Although pre-law programs are part of many colleges in Michigan, you could find yourself preparing in non-traditional ways. Whether you decide to pursue a traditional undergraduate degree or a pre-law degree, consider an educational plan to help in your future law career.
Michigan Pre-Law Programs
Committing to seek a pre-law studies degree is a decision that you know certainly entails your future to practice law in Michigan. If so, there are nine pre-law schools in Michigan offering this type of program. For instance, Michigan State University in East Lansing offers one program in pre-law. In 2015, 71 students earned a degree in pre-law at this institution.

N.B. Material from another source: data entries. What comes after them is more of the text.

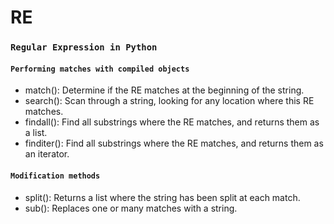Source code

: # RE
### `Regular Expression in Python`

#### `Performing matches with compiled objects`

* match(): Determine if the RE matches at the beginning of the string.
* search(): Scan through a string, looking for any location where this RE matches.
* findall(): Find all substrings where the RE matches, and returns them as a list.
* finditer(): Find all substrings where the RE matches, and returns them as an iterator.

#### `Modification methods`

* split(): Returns a list where the string has been split at each match.
* sub(): Replaces one or many matches with a string.
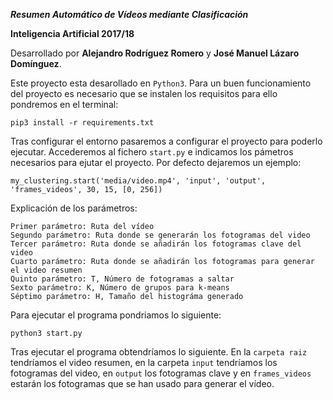 **_Resumen Automático de Vídeos mediante Clasificación_**

**Inteligencia Artificial 2017/18**

Desarrollado por **Alejandro Rodríguez Romero** y **José Manuel Lázaro Domínguez**.

Este proyecto esta desarollado en `Python3`. Para un buen funcionamiento del proyecto es necesario que se instalen los requisitos para ello pondremos en el terminal:

    pip3 install -r requirements.txt

Tras configurar el entorno pasaremos a configurar el proyecto para poderlo ejecutar. Accederemos al fichero `start.py` e indicamos los pámetros necesarios para ejutar el proyecto. Por defecto dejaremos un ejemplo: 

    my_clustering.start('media/video.mp4', 'input', 'output', 'frames_videos', 30, 15, [0, 256])

Explicación de los parámetros:

    Primer parámetro: Ruta del vídeo
    Segundo parámetro: Ruta donde se generarán los fotogramas del video
    Tercer parámetro: Ruta donde se añadirán los fotogramas clave del video
    Cuarto parámetro: Ruta donde se añadirán los fotogramas para generar el video resumen
    Quinto parámetro: T, Número de fotogramas a saltar
    Sexto parámetro: K, Número de grupos para k-means
    Séptimo parámetro: H, Tamaño del histográma generado
    
Para ejecutar el programa pondriamos lo siguiente:

    python3 start.py

Tras ejecutar el programa obtendríamos lo siguiente. En la `carpeta raiz` tendríamos el video resumen, en la carpeta `input` tendríamos los fotogramas del video, en `output` los fotogramas clave y en `frames_videos` estarán los fotogramas que se han usado para generar el vídeo.
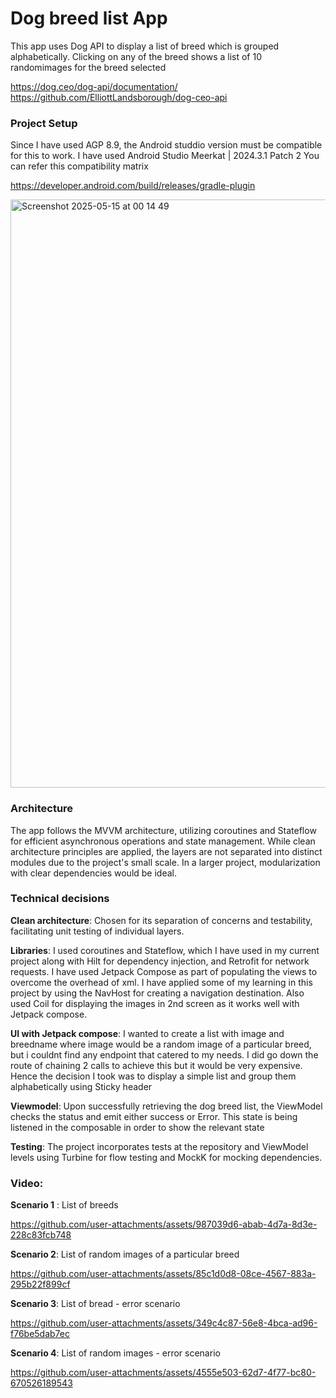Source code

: # Dog breed list App
This app uses Dog API to display a list of breed which is grouped alphabetically. Clicking on any of the breed shows a list of 10 randomimages for the breed selected

https://dog.ceo/dog-api/documentation/
https://github.com/ElliottLandsborough/dog-ceo-api

### Project Setup

Since I have used AGP 8.9, the Android studdio version must be compatible for this to work. I have used Android Studio Meerkat | 2024.3.1 Patch 2
You can refer this compatibility matrix

https://developer.android.com/build/releases/gradle-plugin

<img width="941" alt="Screenshot 2025-05-15 at 00 14 49" src="https://github.com/user-attachments/assets/34d54cd6-39f8-403a-a417-d15187e16012" />

### Architecture
The app follows the MVVM architecture, utilizing coroutines and Stateflow for efficient asynchronous operations and state management. While clean architecture principles are applied, the layers are not separated into distinct 
modules due to the project's small scale. 
In a larger project, modularization with clear dependencies would be ideal.

### Technical decisions
**Clean architecture**:  Chosen for its separation of concerns and testability, facilitating unit testing of individual layers.

**Libraries**: I used coroutines and Stateflow, which I have used in my current project along with Hilt for dependency injection, and Retrofit for network requests.
I have used Jetpack Compose as part of populating the views to overcome the overhead of xml. I have applied some of my learning in this project by using the NavHost for creating a navigation destination.
Also used Coil for displaying the images in 2nd screen as it works well with Jetpack compose.

**UI with Jetpack compose**: 
I wanted to create a list with image and breedname where image would be a random image of a particular breed, but i couldnt find any endpoint that catered to my needs.
I did go down the route of chaining 2 calls to achieve this but it would be very expensive. Hence the decision I took was to display a simple list and group them alphabetically using Sticky header

**Viewmodel**: 
Upon successfully retrieving the dog breed list, the ViewModel checks the status and emit either success or Error. This state is being listened in the composable in order to show the relevant state


**Testing**: 
The project incorporates tests at the repository and ViewModel levels using Turbine for flow testing and MockK for mocking dependencies.

### Video:

**Scenario 1** : List of breeds

https://github.com/user-attachments/assets/987039d6-abab-4d7a-8d3e-228c83fcb748



**Scenario 2**: List of random images of a particular breed


https://github.com/user-attachments/assets/85c1d0d8-08ce-4567-883a-295b22f899cf



**Scenario 3**: List of bread - error scenario 


https://github.com/user-attachments/assets/349c4c87-56e8-4bca-ad96-f76be5dab7ec



**Scenario 4**: List of random images  - error scenario




https://github.com/user-attachments/assets/4555e503-62d7-4f77-bc80-670526189543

Aside from Michigan State University, the University of Detroit Mercy is part of the pre-law schools in this state. Located in Detroit, the institution offers one pre-law program. Ferris State University at Big Rapids, Grand Rapids Community College in Grand Rapids, Alpena Community College located in Alpena and Gobebic Community College at Ironwood all offer one pre-law degree program each.
If you need more options, consider Madonna University in Livonia and Northern Michigan University in Marquette. Both colleges provide two pre-law studies programs. However, Cornerstone University in Grand Rapids does not currently offer any pre-law programs. While pre-law programs may be a course of study you want to pursue, consider the admission process of the best law schools in Michigan. Surprisingly, the best law schools in Michigan admit students with a predisposition for challenges and strong critical thinking skills.
Study Plan Prior to Law School
Whether you are pursuing a law degree in Michigan or any other state, U. S. students must earn a Juris Doctor degree or J. D. from an accredited school. First, an undergraduate student receives a bachelor’s degree from an accredited institution and registers for the Law School Admissions Test or LSAT. Many schools also call LSAT the Legal Studies Aptitude Test. Regardless of the name, the LSAT scores determine your eligibility for the best law schools in Michigan.
Law schools evaluate scores between 120 and 180 to decide enrollment. Usually, an average score of 150 is an adequate measure of capability for law school. In Michigan, besides earning an undergraduate degree, you also must be at least 18 years old, possess good moral character, be fit to practice law, apply for the bar examination, pay fees and pass the bar examination. The Bar Exam consists of 200 multiple choice questions from the Multistate Bar Exam or MBE of the National Conference of Bar Examiners.
Before entering the best law schools in Michigan, plan your course of study with a school counselor or admissions staff member. Unlike other professions where specific schools require prerequisites to continue in the program, you can determine your undergraduate education plan.
While you still need to earn a bachelor’s degree from an accredited school, look into courses that focus on introductory law, criminal justice, political science, government, mathematics and economics. Of course, subjects like American history, world history, urban development, communications, international studies and sociology are excellent courses to add to your education plan too.
Helpful Degrees for Law School
Since you need 60 semester hours or 90 quarter hours to earn an undergraduate degree, certain degrees help pre-law students enter the preferred law schools. For example, law schools admitted more than 60 percent of students with degrees in political science, criminal justice, psychology, English, history, arts and humanities, economics, philosophy and sociology.
Other degrees that may be helpful for admission to law school are philosophy, classics and engineering. Law schools look for students with challenging academic repertoires but not necessarily a pre-law degree.
While attending pre-law schools in Michigan may be your plan of study, consider the admission process. Do the law schools prefer students with law knowledge before entering the program or academic success? Determine whether you want to challenge yourself before deciding on a career in law to ensure a positive experience in law school.